Weshalb ich gerne an Beerdigungen gehe

Martin Rupf
16.9.2022

Ich gehe in der Regel gerne an Beerdigungen, obwohl der Anlass eigentlich immer ein trauriger ist. Darf ich das? Ich frage eine Ritualleiterin, die durch Beerdigungen und Abdankungen führt.

Am Montag schaute die ganze Welt nach London auf die Beerdigung von Queen Elizabeth II. Ganz ehrlich: Ich wäre sehr gerne mit von der Partie gewesen. Denn Beerdigungen haben auf mich seit jeher eine Faszination ausgeübt. Eigentlich sind sie ja eine traurige Sache. Eigentlich. Doch fast jedes Mal, wenn ich an einer Beerdigung war, habe ich mich dabei ertappt, wie ich den Moment als «schön» empfand. Gut, ich hatte bis jetzt das Glück, noch nicht an sehr viele Beerdigungen gehen zu müssen, und mit ganz wenigen Ausnahmen handelte es sich bei den Verstorbenen um Menschen, die «ihr Leben gelebt» hatten. Und doch schämte ich mich jeweils fast ein bisschen dafür, mich auf eine Beerdigung zu freuen und diese dann auch als etwas Positives wahrzunehmen.

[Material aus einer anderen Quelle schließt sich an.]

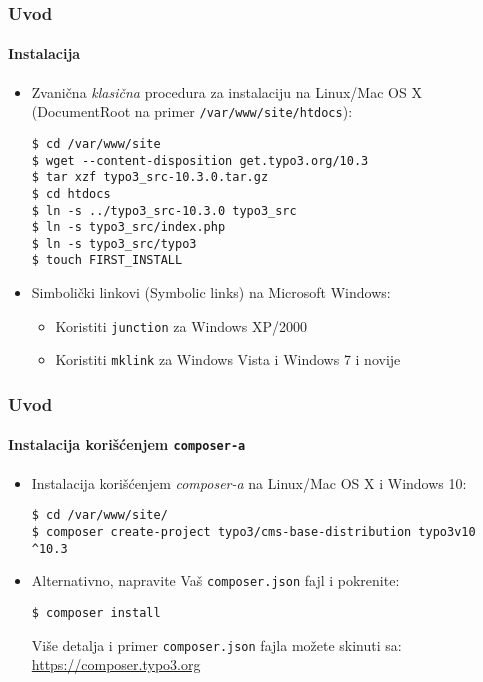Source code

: 
\begin{frame}[fragile]
	\frametitle{Uvod}
	\framesubtitle{Instalacija}

	\begin{itemize}
		\item Zvanična \textit{klasična} procedura za instalaciju na Linux/Mac OS X
			(DocumentRoot na primer \texttt{/var/www/site/htdocs}):
\begin{lstlisting}
$ cd /var/www/site
$ wget --content-disposition get.typo3.org/10.3
$ tar xzf typo3_src-10.3.0.tar.gz
$ cd htdocs
$ ln -s ../typo3_src-10.3.0 typo3_src
$ ln -s typo3_src/index.php
$ ln -s typo3_src/typo3
$ touch FIRST_INSTALL
\end{lstlisting}

		\item Simbolički linkovi (Symbolic links) na Microsoft Windows:

			\begin{itemize}
				\item Koristiti \texttt{junction} za Windows XP/2000
				\item Koristiti \texttt{mklink} za Windows Vista i Windows 7 i novije
			\end{itemize}

	\end{itemize}
\end{frame}


\begin{frame}[fragile]
	\frametitle{Uvod}
	\framesubtitle{Instalacija korišćenjem \texttt{composer-a}}

	\begin{itemize}
		\item Instalacija korišćenjem \textit{composer-a} na Linux/Mac OS X i Windows 10:
\begin{lstlisting}
$ cd /var/www/site/
$ composer create-project typo3/cms-base-distribution typo3v10 ^10.3
\end{lstlisting}

		\item Alternativno, napravite Vaš \texttt{composer.json} fajl i pokrenite:
\begin{lstlisting}
$ composer install
\end{lstlisting}

			Više detalja i primer \texttt{composer.json} fajla možete skinuti sa:
			\smaller
				\href{https://composer.typo3.org}{https://composer.typo3.org}
			\normalsize

	\end{itemize}
\end{frame}

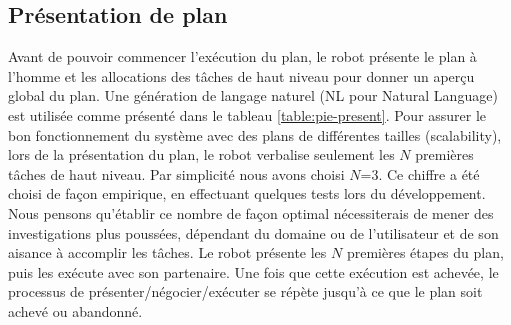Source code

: \documentclass[a4paper,11pt,twoside]{StyleThese}
\begin{document}
\subsection{Présentation de plan}

Avant de pouvoir commencer l'exécution du plan, le robot présente le plan à l'homme et les allocations des tâches de haut niveau pour donner un aperçu global du plan. Une génération de langage naturel (NL pour Natural Language) est utilisée comme présenté dans le tableau \ref{table:pie-present}. 
Pour assurer le bon fonctionnement du système avec des plans de différentes tailles (scalability), lors de la présentation du plan, le robot verbalise seulement les  $N$ premières tâches de haut niveau. Par simplicité nous avons choisi $N$=$3$. Ce chiffre a été choisi de façon empirique, en effectuant quelques tests lors du développement. Nous pensons qu'établir ce nombre de façon optimal nécessiterais de mener des investigations plus poussées, dépendant du domaine ou de l'utilisateur et de son aisance à accomplir les tâches. Le robot présente les $N$ premières étapes du plan, puis les exécute avec son partenaire. Une fois que cette exécution est achevée, le processus de présenter/négocier/exécuter se répète jusqu'à ce que le plan soit achevé ou abandonné.


 
\end{document}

Immer wenn diese Gefühle auftauchten, erinnerte ich mich an die Romanfigur Harold Chasen aus dem Roman «Harold und Maude» des australischen Schriftsteller Collin Higgins. 1971 wurde die schwarze Komödie verfilmt. Sie handelt von einem jungen Mann, der in einem grosszügigen Landhaus aufwächst. Eigentlich könnte Harold ein unbeschwertes Luxusleben geniessen. Stattdessen versucht er seine Mutter mit theatralischen Selbstmordinszenierungen aus der Fassung bringen. Sie wiederum versucht, für ihren Sohnemann eine Frau zu finden, was Harold aber gekonnt zu verhindern weiss. Freude bereitet ihm eigentlich nur der Besuch von Beerdigungen, für die er sich jeweils einen pechschwarzen Leichenwagen zulegt.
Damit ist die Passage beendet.